**EXERCISE DESCRIPTION:** Using the listing below, give the number of lines where "sets" appears, and nothing else.
'''
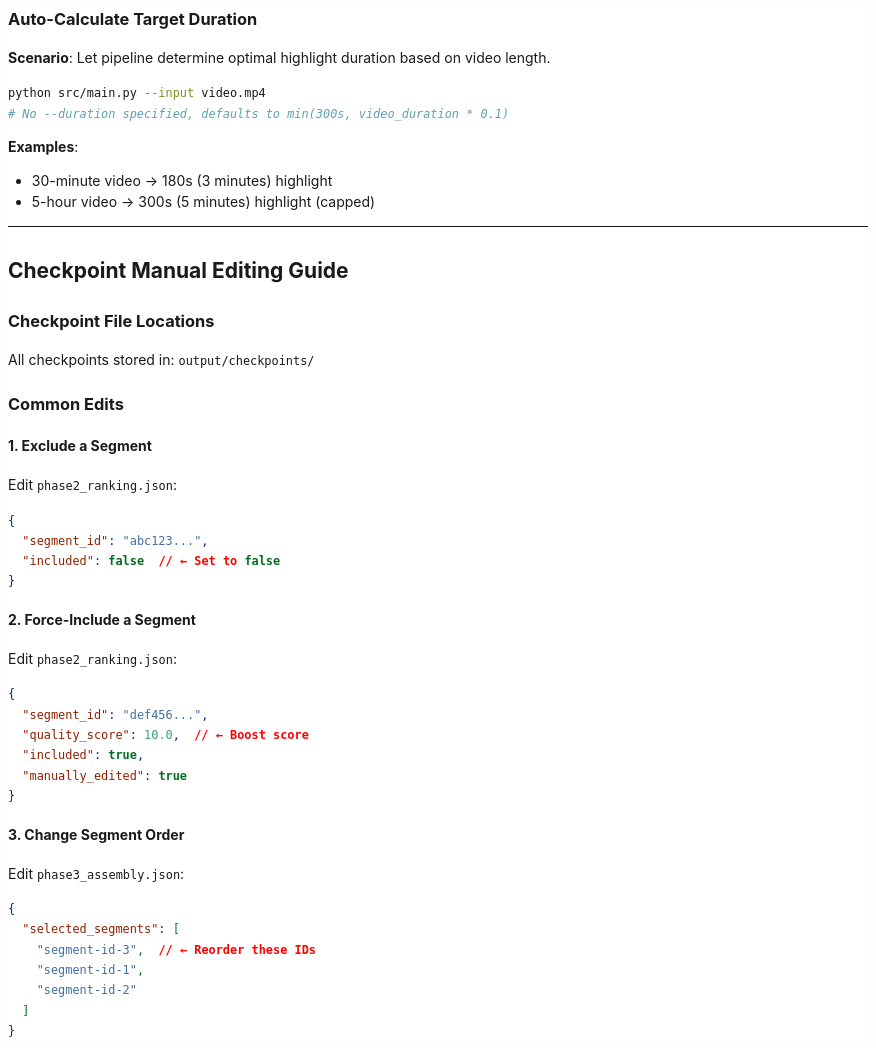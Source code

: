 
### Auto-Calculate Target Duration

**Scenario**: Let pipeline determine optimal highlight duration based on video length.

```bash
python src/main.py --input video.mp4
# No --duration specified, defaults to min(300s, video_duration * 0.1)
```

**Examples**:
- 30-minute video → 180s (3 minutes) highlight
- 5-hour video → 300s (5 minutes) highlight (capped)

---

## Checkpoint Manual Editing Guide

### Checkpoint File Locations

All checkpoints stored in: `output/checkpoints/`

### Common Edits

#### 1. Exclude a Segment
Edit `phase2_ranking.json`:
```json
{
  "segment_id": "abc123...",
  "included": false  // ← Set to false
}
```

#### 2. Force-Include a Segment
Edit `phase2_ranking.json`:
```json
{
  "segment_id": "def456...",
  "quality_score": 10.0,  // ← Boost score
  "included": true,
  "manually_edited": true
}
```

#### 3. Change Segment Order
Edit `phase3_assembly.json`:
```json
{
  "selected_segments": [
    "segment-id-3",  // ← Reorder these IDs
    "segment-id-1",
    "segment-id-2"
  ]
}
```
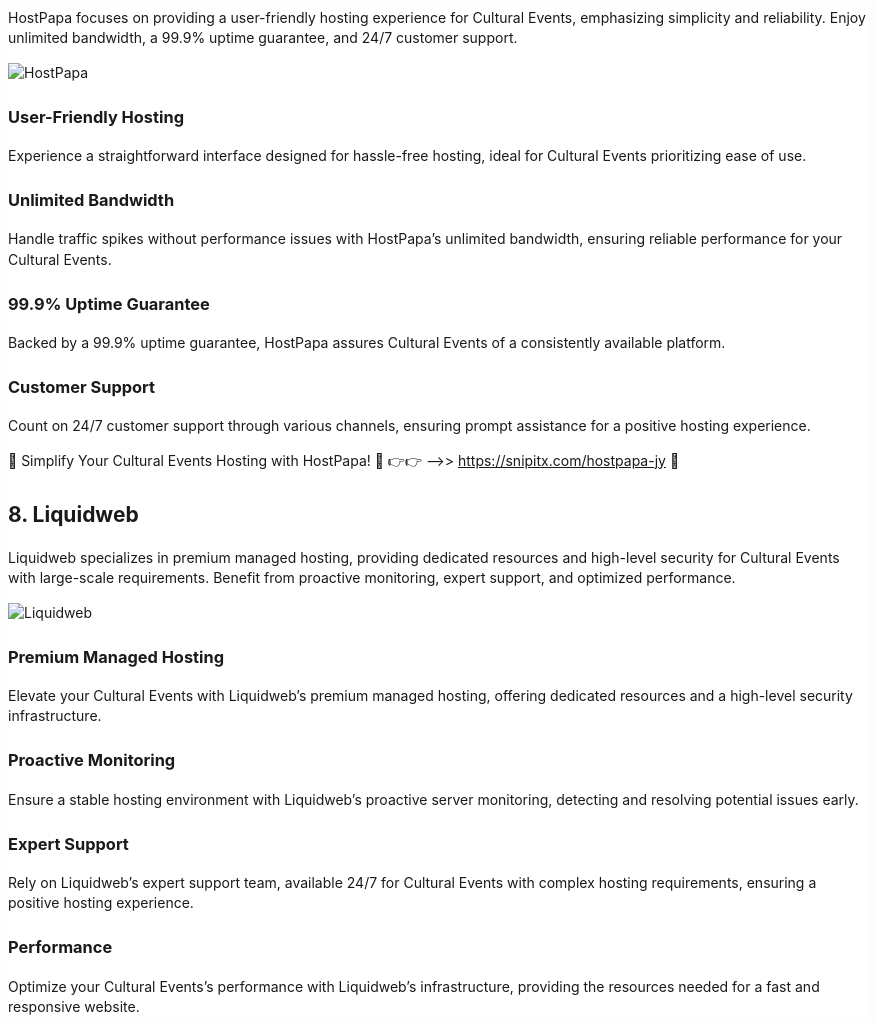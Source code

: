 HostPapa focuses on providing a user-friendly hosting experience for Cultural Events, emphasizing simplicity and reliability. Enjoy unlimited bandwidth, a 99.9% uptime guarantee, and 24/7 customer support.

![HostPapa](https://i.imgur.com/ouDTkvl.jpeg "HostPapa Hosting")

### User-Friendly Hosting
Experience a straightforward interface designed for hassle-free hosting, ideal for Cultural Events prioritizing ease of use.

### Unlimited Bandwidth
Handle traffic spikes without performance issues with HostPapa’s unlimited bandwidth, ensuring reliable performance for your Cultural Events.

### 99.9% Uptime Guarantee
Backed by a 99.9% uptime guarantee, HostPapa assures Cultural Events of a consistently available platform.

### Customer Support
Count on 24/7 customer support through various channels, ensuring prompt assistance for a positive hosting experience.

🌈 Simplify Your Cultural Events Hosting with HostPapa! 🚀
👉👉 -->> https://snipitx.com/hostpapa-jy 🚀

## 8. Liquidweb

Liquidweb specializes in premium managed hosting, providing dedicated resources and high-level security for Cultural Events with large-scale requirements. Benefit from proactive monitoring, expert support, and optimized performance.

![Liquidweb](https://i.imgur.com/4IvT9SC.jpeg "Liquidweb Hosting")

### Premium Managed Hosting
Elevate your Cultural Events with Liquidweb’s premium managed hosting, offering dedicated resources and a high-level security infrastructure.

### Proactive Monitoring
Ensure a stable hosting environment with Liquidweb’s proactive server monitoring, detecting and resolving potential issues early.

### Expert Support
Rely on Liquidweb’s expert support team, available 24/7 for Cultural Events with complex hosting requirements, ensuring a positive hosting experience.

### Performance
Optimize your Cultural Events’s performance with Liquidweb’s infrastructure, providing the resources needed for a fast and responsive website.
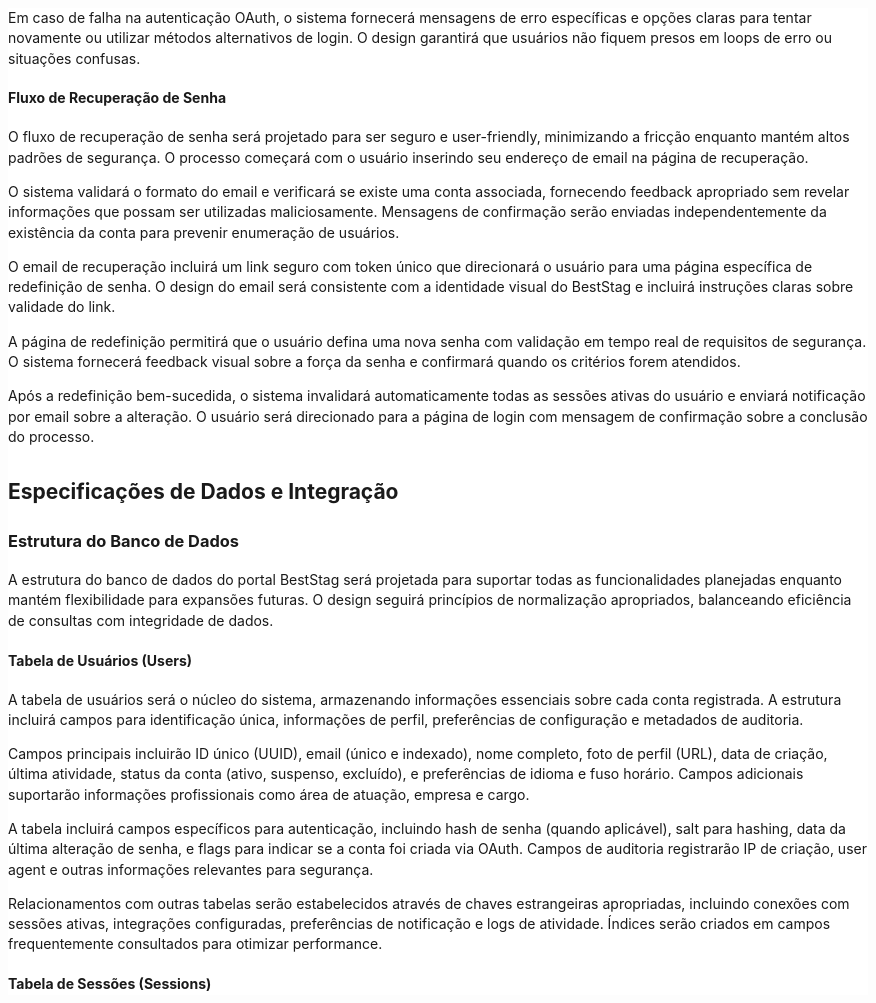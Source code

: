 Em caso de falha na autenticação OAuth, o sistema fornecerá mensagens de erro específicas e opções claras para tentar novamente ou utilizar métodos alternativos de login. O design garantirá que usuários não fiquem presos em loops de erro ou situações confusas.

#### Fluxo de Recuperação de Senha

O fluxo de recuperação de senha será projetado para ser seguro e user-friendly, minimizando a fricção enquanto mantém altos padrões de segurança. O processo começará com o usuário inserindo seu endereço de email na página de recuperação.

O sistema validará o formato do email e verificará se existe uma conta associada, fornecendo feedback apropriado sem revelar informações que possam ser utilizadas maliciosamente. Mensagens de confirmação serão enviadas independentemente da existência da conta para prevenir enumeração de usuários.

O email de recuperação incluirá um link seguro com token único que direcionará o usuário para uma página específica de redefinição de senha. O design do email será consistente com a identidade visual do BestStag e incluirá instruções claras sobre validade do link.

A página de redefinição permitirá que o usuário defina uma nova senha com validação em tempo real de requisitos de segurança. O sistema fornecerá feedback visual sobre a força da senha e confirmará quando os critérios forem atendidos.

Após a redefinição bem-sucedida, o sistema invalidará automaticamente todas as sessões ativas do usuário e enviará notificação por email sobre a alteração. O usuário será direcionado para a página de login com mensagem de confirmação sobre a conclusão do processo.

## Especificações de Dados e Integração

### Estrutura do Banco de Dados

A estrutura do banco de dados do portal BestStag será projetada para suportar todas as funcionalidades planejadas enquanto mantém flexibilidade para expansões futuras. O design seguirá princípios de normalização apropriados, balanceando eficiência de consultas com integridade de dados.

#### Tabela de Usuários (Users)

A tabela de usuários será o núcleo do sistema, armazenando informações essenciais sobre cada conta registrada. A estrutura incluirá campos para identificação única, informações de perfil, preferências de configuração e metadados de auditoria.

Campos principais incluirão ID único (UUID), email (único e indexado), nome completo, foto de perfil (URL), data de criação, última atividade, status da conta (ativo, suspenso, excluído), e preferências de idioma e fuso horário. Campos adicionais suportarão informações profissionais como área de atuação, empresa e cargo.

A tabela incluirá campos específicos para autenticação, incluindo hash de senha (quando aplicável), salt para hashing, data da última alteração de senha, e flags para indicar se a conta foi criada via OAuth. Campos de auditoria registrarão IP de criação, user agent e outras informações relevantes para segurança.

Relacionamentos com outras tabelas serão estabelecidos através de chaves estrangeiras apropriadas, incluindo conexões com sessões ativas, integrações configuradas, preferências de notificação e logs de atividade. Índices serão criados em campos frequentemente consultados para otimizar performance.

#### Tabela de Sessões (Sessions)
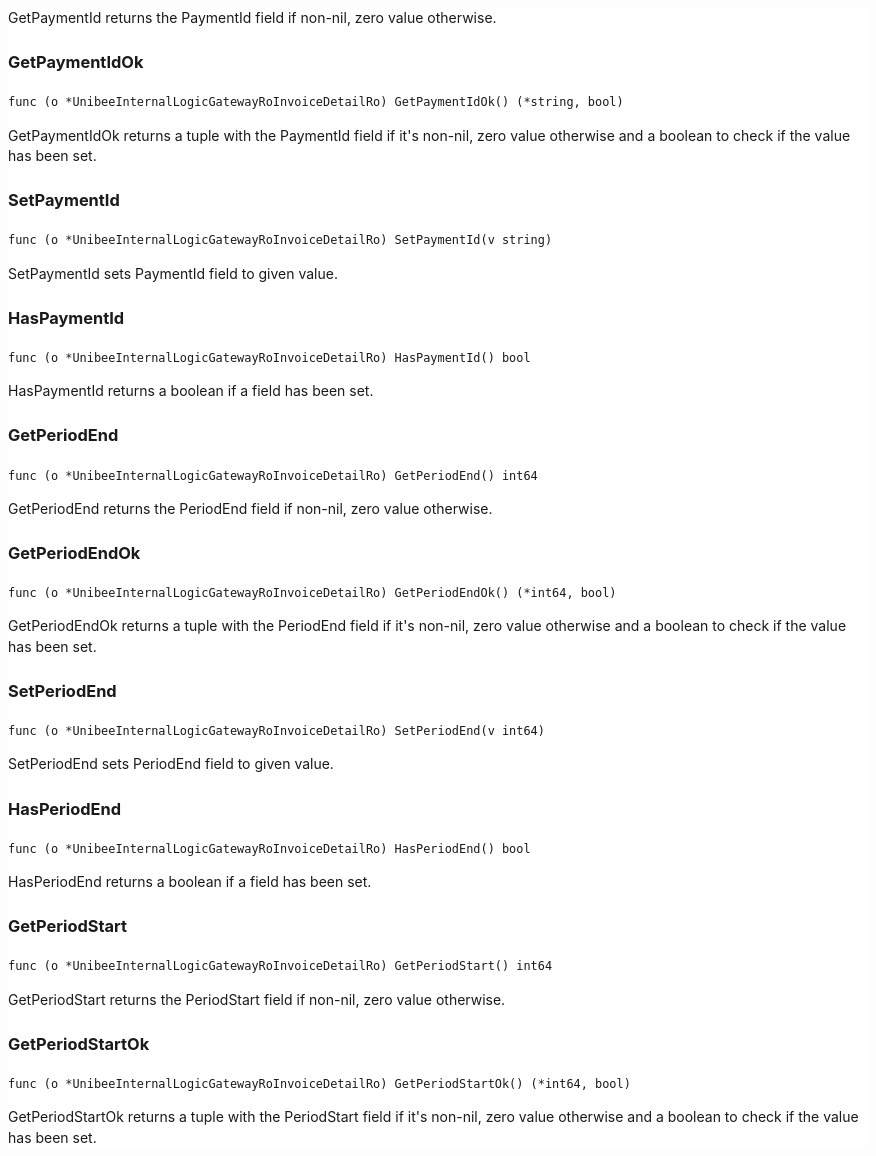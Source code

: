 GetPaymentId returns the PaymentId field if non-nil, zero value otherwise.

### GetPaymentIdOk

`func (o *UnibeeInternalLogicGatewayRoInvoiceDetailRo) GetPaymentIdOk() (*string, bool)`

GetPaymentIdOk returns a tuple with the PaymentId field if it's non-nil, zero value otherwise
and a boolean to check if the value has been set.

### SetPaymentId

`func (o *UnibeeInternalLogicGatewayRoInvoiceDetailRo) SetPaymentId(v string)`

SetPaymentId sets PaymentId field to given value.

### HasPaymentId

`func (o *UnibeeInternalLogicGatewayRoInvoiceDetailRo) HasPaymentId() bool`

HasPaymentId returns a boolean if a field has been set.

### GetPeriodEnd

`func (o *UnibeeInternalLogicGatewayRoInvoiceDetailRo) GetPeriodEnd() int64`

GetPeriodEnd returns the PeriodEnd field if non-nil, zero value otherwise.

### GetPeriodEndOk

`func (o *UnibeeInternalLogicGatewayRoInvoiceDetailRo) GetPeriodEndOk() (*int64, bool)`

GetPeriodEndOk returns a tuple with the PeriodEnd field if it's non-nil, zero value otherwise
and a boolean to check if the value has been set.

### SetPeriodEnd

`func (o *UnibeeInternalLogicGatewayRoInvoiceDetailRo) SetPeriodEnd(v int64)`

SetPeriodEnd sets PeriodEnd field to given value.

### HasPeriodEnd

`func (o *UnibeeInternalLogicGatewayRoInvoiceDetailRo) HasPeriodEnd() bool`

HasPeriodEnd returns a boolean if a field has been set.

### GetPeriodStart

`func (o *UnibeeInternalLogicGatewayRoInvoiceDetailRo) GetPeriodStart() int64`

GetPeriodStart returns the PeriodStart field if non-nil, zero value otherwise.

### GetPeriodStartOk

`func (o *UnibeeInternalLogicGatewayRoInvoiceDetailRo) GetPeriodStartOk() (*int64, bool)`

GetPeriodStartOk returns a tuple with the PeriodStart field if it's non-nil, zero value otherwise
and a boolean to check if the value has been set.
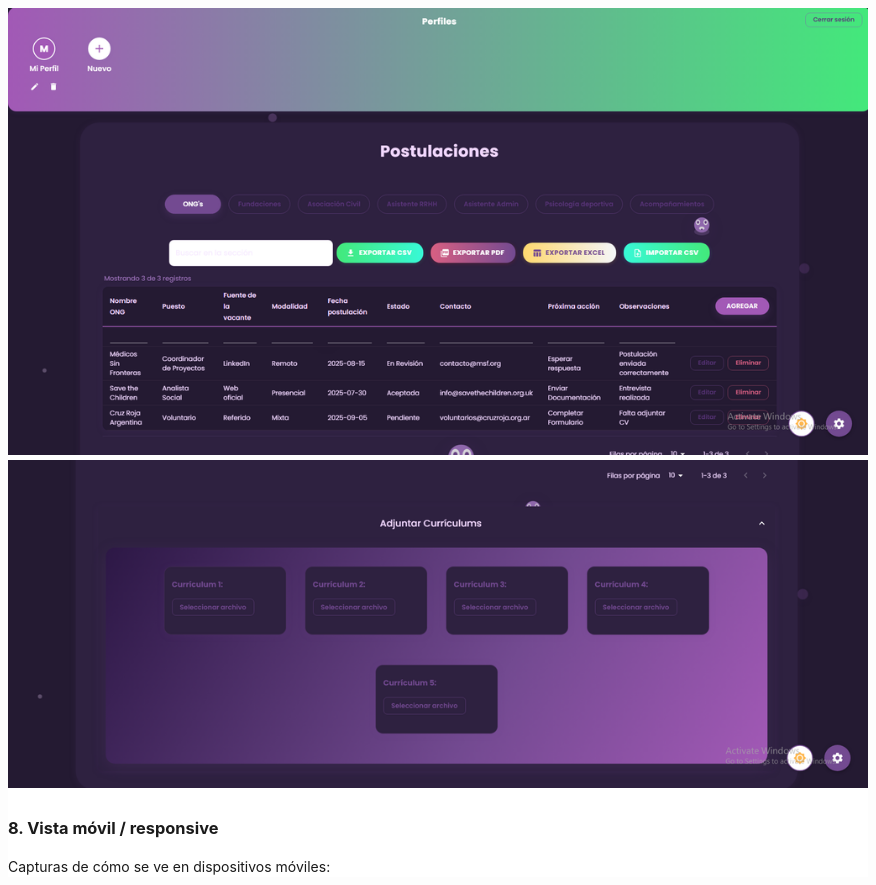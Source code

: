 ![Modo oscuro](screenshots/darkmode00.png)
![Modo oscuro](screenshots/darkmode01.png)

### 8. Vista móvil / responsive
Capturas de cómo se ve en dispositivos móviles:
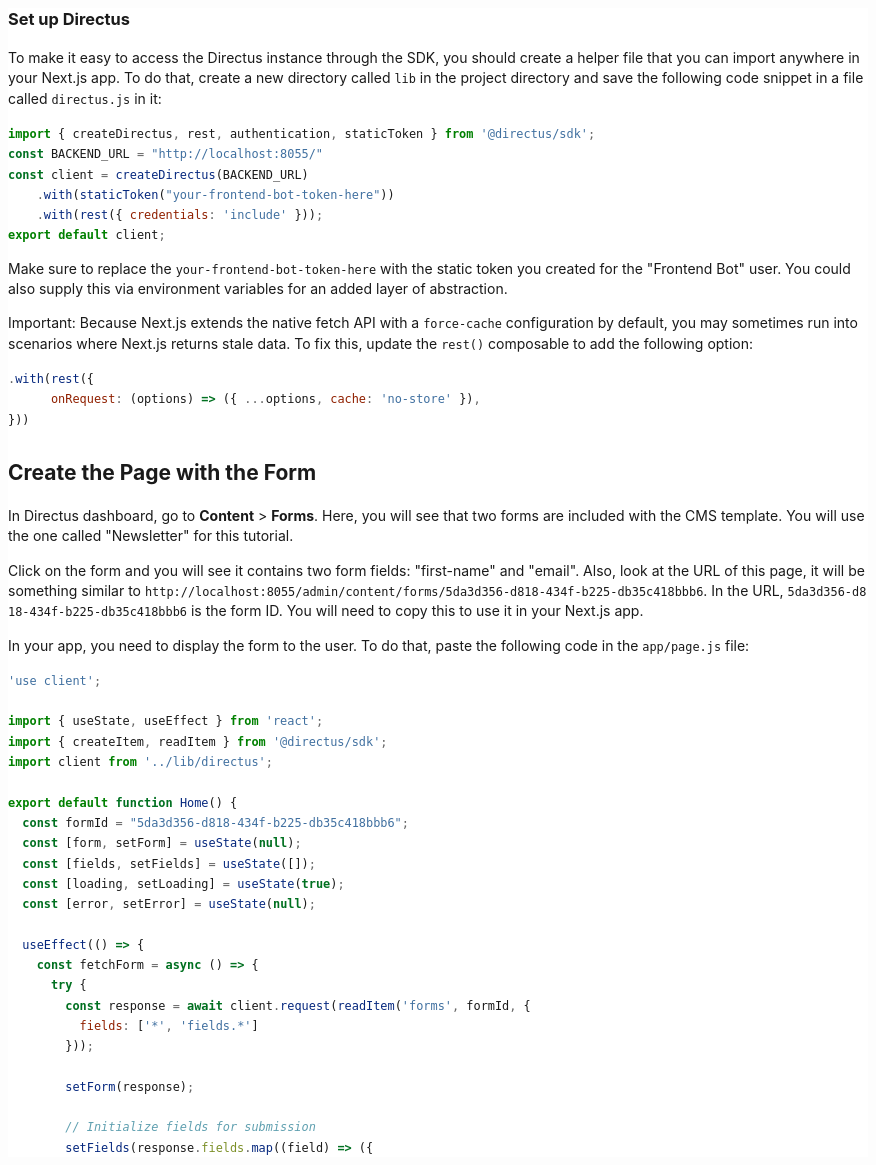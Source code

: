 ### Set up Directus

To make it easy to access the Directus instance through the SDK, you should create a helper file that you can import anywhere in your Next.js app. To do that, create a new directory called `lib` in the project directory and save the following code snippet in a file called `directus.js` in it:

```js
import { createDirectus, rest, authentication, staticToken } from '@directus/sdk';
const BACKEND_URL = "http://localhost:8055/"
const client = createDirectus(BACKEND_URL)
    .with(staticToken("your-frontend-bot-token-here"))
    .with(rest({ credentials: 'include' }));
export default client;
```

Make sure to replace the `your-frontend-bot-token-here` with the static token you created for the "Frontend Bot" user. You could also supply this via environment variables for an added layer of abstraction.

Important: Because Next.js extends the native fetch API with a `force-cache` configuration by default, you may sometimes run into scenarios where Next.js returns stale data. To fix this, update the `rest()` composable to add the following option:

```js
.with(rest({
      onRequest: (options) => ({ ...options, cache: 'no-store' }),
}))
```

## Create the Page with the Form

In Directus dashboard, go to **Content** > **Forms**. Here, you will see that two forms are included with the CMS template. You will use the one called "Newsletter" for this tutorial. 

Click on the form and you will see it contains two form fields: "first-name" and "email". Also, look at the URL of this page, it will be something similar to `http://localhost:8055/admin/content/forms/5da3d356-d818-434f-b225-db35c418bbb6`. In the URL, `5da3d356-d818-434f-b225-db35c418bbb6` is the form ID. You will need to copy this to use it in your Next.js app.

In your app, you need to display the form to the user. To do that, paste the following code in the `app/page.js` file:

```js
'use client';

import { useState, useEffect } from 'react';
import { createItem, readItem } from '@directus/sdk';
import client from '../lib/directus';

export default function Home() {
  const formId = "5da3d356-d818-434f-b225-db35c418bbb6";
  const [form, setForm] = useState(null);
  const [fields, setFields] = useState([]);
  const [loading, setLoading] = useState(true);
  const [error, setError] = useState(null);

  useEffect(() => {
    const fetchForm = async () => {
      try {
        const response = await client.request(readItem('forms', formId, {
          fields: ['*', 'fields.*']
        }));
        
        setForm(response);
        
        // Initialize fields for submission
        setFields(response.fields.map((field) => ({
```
'''
**SOLUTION TO THE EXERCISE:** 2